It takes seven generations to make a saint.
Wilson had these seven generations. His mother was descended from six
generations of Presbyterian and Congregational ministers and she married
the seventh.
Wilson spoke of the joy of being brought up in a minister's home. The
manse had an atmosphere of a gentle mother and an intelligent father who
spent time with the boy. Theology, ideas, and moral theorems were spoken
of with ease in the family circle. Tommy, as he was called, was even
treated as an adult intelligence at times, the greatest compliment a child
ever feels.
The religion of the manse was deep but dignified, devoid of the
emotionalism that so often marred faith. Family prayers were customary.
Religion was to become "bone of his bone and flesh of his flesh." It was
not something put on. God was part of Wilson's life. He accepted Christ at
the Columbia Seminary Chapel in South Carolina as a young man. The chapel
is now preserved on the campus of Winthrop College in South Carolina.
Wilson could not have been an emotionalist. He was in the best sense a
Presbyterian. God was praised and enjoyed on a high intellectual basis.
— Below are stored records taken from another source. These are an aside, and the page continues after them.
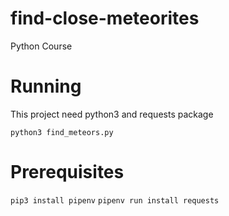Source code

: # find-close-meteorites
Python Course

# Running
This project need python3 and requests package

`python3 find_meteors.py`

# Prerequisites
`pip3 install pipenv`
`pipenv run install requests`
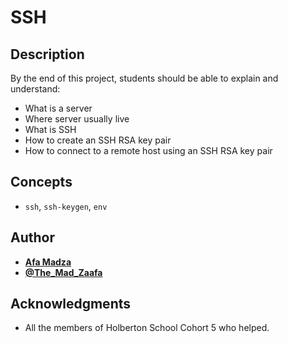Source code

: # SSH

## Description
By the end of this project, students should be able to explain and understand:

* What is a server
* Where server usually live
* What is SSH
* How to create an SSH RSA key pair
* How to connect to a remote host using an SSH RSA key pair

## Concepts
* ``ssh``, ``ssh-keygen``, ``env``

## Author

* [**Afa Madza**](https://github.com/AfaMadza)
* [**@The_Mad_Zaafa**](https://twitter.com/The_Mad_Zaafa)

## Acknowledgments
* All the members of Holberton School Cohort 5 who helped.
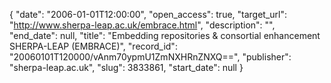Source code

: {
  "date": "2006-01-01T12:00:00", 
  "open_access": true, 
  "target_url": "http://www.sherpa-leap.ac.uk/embrace.html", 
  "description": "", 
  "end_date": null, 
  "title": "Embedding repositories & consortial enhancement SHERPA-LEAP (EMBRACE)", 
  "record_id": "20060101T120000/vAnm70ypmU1ZmNXHRnZNXQ==", 
  "publisher": "sherpa-leap.ac.uk", 
  "slug": 3833861, 
  "start_date": null
}

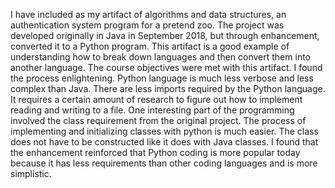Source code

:   I have included as my artifact of algorithms and data structures, an authentication system program for a pretend zoo. The project was developed originally in Java in September 2018, but through enhancement, converted it to a Python program.  This artifact is a good example of understanding how to break down languages and then convert them into another language.  The course objectives were met with this artifact. I found the process enlightening.  Python language is much less verbose and less complex than Java.  There are less imports required by the Python language.  It requires a certain amount of research to figure out how to implement reading and writing to a file.  One interesting part of the programming involved the class requirement from the original project.  The process of implementing and initializing classes with python is much easier.  The class does not have to be constructed like it does with Java classes.   I found that the enhancement reinforced that Python coding is more popular today because it has less requirements than other coding languages and is more simplistic.   

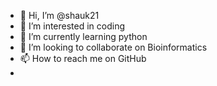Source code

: - 👋 Hi, I’m @shauk21
- 👀 I’m interested in coding
- 🌱 I’m currently learning python
- 💞️ I’m looking to collaborate on Bioinformatics
- 📫 How to reach me on GitHub
- 

<!---
shauk21/shauk21 is a ✨ special ✨ repository because its `README.md` (this file) appears on your GitHub profile.
You can click the Preview link to take a look at your changes.
--->
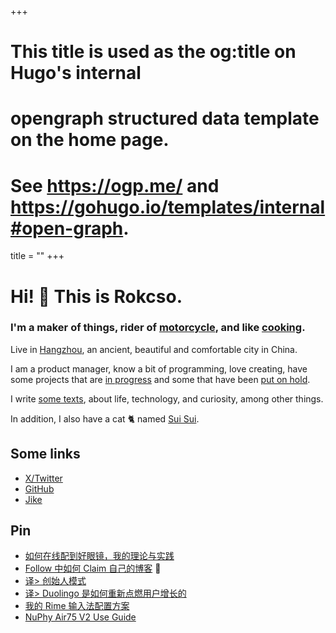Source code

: +++
# This title is used as the og:title on Hugo's internal
# opengraph structured data template on the home page.
# See https://ogp.me/ and https://gohugo.io/templates/internal#open-graph.
title = ""
+++

# Hi! 👋 This is Rokcso.

### I'm a maker of things, rider of [motorcycle](https://www.honda.co.jp/CROSSCUB/), and like [cooking](/t/cooking/).

Live in [Hangzhou](https://zh.wikipedia.org/wiki/%E6%9D%AD%E5%B7%9E%E5%B8%82), an ancient, beautiful and comfortable city in China.

I am a product manager, know a bit of programming, love creating, have some projects that are [in progress](/now) and some that have been [put on hold](/projects).

I write [some texts](/blog), about life, technology, and curiosity, among other things.

In addition, I also have a cat 🐈 named [Sui Sui](/p/suisui).

## Some links

- [X/Twitter](https://x.com/rokcso/)
- [GitHub](https://github.com/rokcso/)
- [Jike](https://okjk.co/RqK5zW)

## Pin

- [如何在线配到好眼镜，我的理论与实践](/p/buy-glasses-online/)
- [Follow 中如何 Claim 自己的博客](/p/follow-claim-feed/) 🎁
- [译> 创始人模式](/p/founder-mode)
- [译> Duolingo 是如何重新点燃用户增长的](/p/duolingo-user-growth/)
- [我的 Rime 输入法配置方案](/p/rime-setup/)
- [NuPhy Air75 V2 Use Guide](/p/nuphy-air75-v2-use-guide-en/)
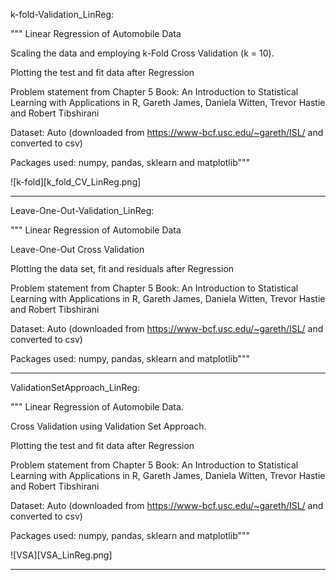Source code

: k-fold-Validation_LinReg:

""" 
Linear Regression of Automobile Data 

Scaling the data and employing k-Fold Cross Validation (k = 10).

Plotting the test and fit data after Regression

Problem statement from Chapter 5
Book: An Introduction to Statistical Learning with Applications in R, 
       Gareth James, Daniela Witten, Trevor Hastie and Robert Tibshirani

Dataset: Auto (downloaded from https://www-bcf.usc.edu/~gareth/ISL/ and converted to csv)

Packages used: numpy, pandas, sklearn and matplotlib"""

![k-fold][k_fold_CV_LinReg.png]

-----

Leave-One-Out-Validation_LinReg:

"""
Linear Regression of Automobile Data 

Leave-One-Out Cross Validation

Plotting the data set, fit and residuals after Regression

Problem statement from Chapter 5
Book: An Introduction to Statistical Learning with Applications in R, 
       Gareth James, Daniela Witten, Trevor Hastie and Robert Tibshirani

Dataset: Auto (downloaded from https://www-bcf.usc.edu/~gareth/ISL/ and converted to csv)

Packages used: numpy, pandas, sklearn and matplotlib"""

-----

ValidationSetApproach_LinReg:

"""
Linear Regression of Automobile Data.

Cross Validation using Validation Set Approach.

Plotting the test and fit data after Regression

Problem statement from Chapter 5
Book: An Introduction to Statistical Learning with Applications in R, 
       Gareth James, Daniela Witten, Trevor Hastie and Robert Tibshirani

Dataset: Auto (downloaded from https://www-bcf.usc.edu/~gareth/ISL/ and converted to csv)

Packages used: numpy, pandas, sklearn and matplotlib"""

![VSA][VSA_LinReg.png]

-----
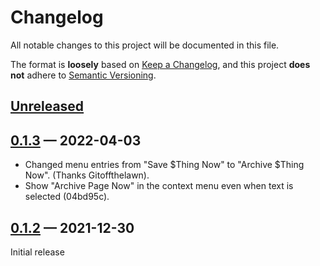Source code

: # Changelog
All notable changes to this project will be documented in this file.

The format is **loosely** based on [Keep a Changelog](https://keepachangelog.com/en/1.0.0/),
and this project **does not** adhere to [Semantic Versioning](https://semver.org/spec/v2.0.0.html).

## [Unreleased]

[Unreleased]: https://github.com/tqdv/save-page-now/compare/v0.1.3...HEAD
[0.1.3]: https://github.com/tqdv/save-page-now/releases/tag/v0.1.3
[0.1.2]: https://github.com/tqdv/save-page-now/releases/tag/v0.1.2

## [0.1.3] — 2022-04-03

- Changed menu entries from "Save $Thing Now" to "Archive $Thing Now". (Thanks Gitoffthelawn).
- Show "Archive Page Now" in the context menu even when text is selected (04bd95c).


## [0.1.2] — 2021-12-30

Initial release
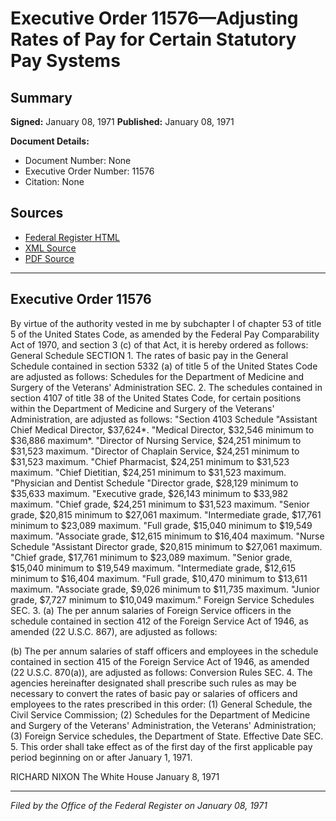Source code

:# Executive Order 11576—Adjusting Rates of Pay for Certain Statutory Pay Systems

## Summary

**Signed:** January 08, 1971
**Published:** January 08, 1971

**Document Details:**
- Document Number: None
- Executive Order Number: 11576
- Citation: None

## Sources
- [Federal Register HTML](https://www.presidency.ucsb.edu/documents/executive-order-11576-adjusting-rates-pay-for-certain-statutory-pay-systems)
- [XML Source](None)
- [PDF Source](None)

---

## Executive Order 11576

By virtue of the authority vested in me by subchapter I of chapter 53 of title 5 of the United States Code, as amended by the Federal Pay Comparability Act of 1970, and section 3 (c) of that Act, it is hereby ordered as follows:
General Schedule
SECTION 1. The rates of basic pay in the General Schedule contained in section 5332 (a) of title 5 of the United States Code are adjusted as follows:
Schedules for the Department of Medicine and Surgery of the Veterans' Administration
SEC. 2. The schedules contained in section 4107 of title 38 of the United States Code, for certain positions within the Department of Medicine and Surgery of the Veterans' Administration, are adjusted as follows:
"Section 4103 Schedule
"Assistant Chief Medical Director, $37,624*.
"Medical Director, $32,546 minimum to $36,886 maximum*.
"Director of Nursing Service, $24,251 minimum to $31,523 maximum.
"Director of Chaplain Service, $24,251 minimum to $31,523 maximum.
"Chief Pharmacist, $24,251 minimum to $31,523 maximum.
"Chief Dietitian, $24,251 minimum to $31,523 maximum.
"Physician and Dentist Schedule
"Director grade, $28,129 minimum to $35,633 maximum.
"Executive grade, $26,143 minimum to $33,982 maximum.
"Chief grade, $24,251 minimum to $31,523 maximum.
"Senior grade, $20,815 minimum to $27,061 maximum.
"Intermediate grade, $17,761 minimum to $23,089 maximum.
"Full grade, $15,040 minimum to $19,549 maximum.
"Associate grade, $12,615 minimum to $16,404 maximum.
"Nurse Schedule
"Assistant Director grade, $20,815 minimum to $27,061 maximum.
"Chief grade, $17,761 minimum to $23,089 maximum.
"Senior grade, $15,040 minimum to $19,549 maximum.
"Intermediate grade, $12,615 minimum to $16,404 maximum.
"Full grade, $10,470 minimum to $13,611 maximum.
"Associate grade, $9,026 minimum to $11,735 maximum.
"Junior grade, $7,727 minimum to $10,049 maximum."
Foreign Service Schedules
SEC. 3. (a) The per annum salaries of Foreign Service officers in the schedule contained in section 412 of the Foreign Service Act of 1946, as amended (22 U.S.C. 867), are adjusted as follows:

(b) The per annum salaries of staff officers and employees in the schedule contained in section 415 of the Foreign Service Act of 1946, as amended (22 U.S.C. 870(a)), are adjusted as follows:
Conversion Rules
SEC. 4. The agencies hereinafter designated shall prescribe such rules as may be necessary to convert the rates of basic pay or salaries of officers and employees to the rates prescribed in this order:
    (1) General Schedule, the Civil Service Commission;
    (2) Schedules for the Department of Medicine and Surgery of the Veterans' Administration, the Veterans' Administration;
    (3) Foreign Service schedules, the Department of State.
Effective Date
SEC. 5. This order shall take effect as of the first day of the first applicable pay period beginning on or after January 1, 1971.

RICHARD NIXON
The White House
January 8, 1971

---

*Filed by the Office of the Federal Register on January 08, 1971*
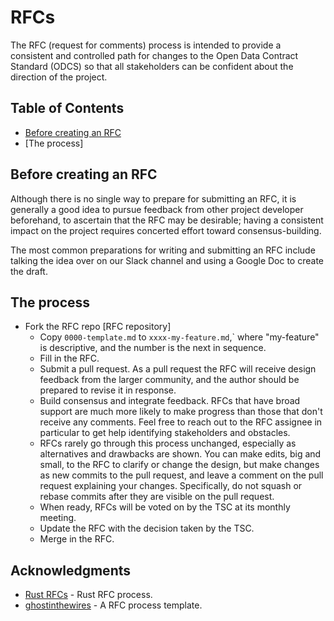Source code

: # RFCs

The RFC (request for comments) process is intended to provide a consistent and controlled path for changes to the Open Data Contract Standard (ODCS) so that all stakeholders can be confident about the direction of the project.

## Table of Contents
[Table of Contents]: #table-of-contents

  - [Before creating an RFC]
  - [The process]

## Before creating an RFC
[Before creating an RFC]: #before-creating-an-rfc

Although there is no single way to prepare for submitting an RFC, it is generally a good idea to pursue feedback from other project developer beforehand, to ascertain that the RFC may be desirable; having a consistent impact on the project requires concerted effort toward consensus-building.

The most common preparations for writing and submitting an RFC include talking the idea over on our Slack channel and using a Google Doc to create the draft.

## The process

- Fork the RFC repo [RFC repository]
  - Copy `0000-template.md` to `xxxx-my-feature.md`,` where "my-feature" is descriptive, and the number is the next in sequence.
  - Fill in the RFC.
  - Submit a pull request. As a pull request the RFC will receive design feedback from the larger community, and the author should be prepared to revise it in response.
  - Build consensus and integrate feedback. RFCs that have broad support are much more likely to make progress than those that don't receive any comments. Feel free to reach out to the RFC assignee in particular to get help identifying stakeholders and obstacles.
  - RFCs rarely go through this process unchanged, especially as alternatives and drawbacks are shown. You can make edits, big and small, to the RFC to clarify or change the design, but make changes as new commits to the pull request, and leave a comment on the pull request explaining your changes. Specifically, do not squash or rebase commits after they are visible on the pull request.
  - When ready, RFCs will be voted on by the TSC at its monthly meeting.
  - Update the RFC with the decision taken by the TSC.
  - Merge in the RFC.

## Acknowledgments

* [Rust RFCs](https://github.com/rust-lang/rfcs) - Rust RFC process.
* [ghostinthewires](https://github.com/ghostinthewires/Rfcs-Template/tree/master) - A RFC process template.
There was little cheap, sentimental or self-indulging in his conception of
God.
It was not therefore unusual that Woodrow Wilson wished to give his life
to Christian service. His father wanted him to become another minister. He
chose instead, influenced by reading the life of Gladstone, political
service. He saw himself in his day dreams as Woodrow Wilson, the United
States Senator from Virginia.
Wilson was a son of the South. He remarked that the South was the area he
fully understood and felt at home in. The South and Presbyterianism were
his formative heritage.
Politics usually meant law, but after trying his hand at being a lawyer in
Atlanta, Woodrow decided to try teaching. He went to John Hopkins,
received his Ph.D. in economics, political science and history, and went
to Bryn Mawr College to teach. But before he went to the women's
university to teach, he married Ellen Axson, whose father was a minister
in Rome, Georgia. The bride's grandfather, a minister naturally, married
the couple in the manse of the Independence Presbyterian Church of
Savannah where he was serving.
Ellen Wilson was good for Woodrow. She was not as brilliant or driving as
he was, but she had common sense. "You don't mean that, Woodrow," she
would say if he was so full of confrontation with someone that he became
strained and
taut and began to take things personally and make dangerous
overgeneralizations. He was so sure he was right, and often was, that he
was not aware of the plight of ordinary people without a good education,
political vision, or that sense of values derived from his background.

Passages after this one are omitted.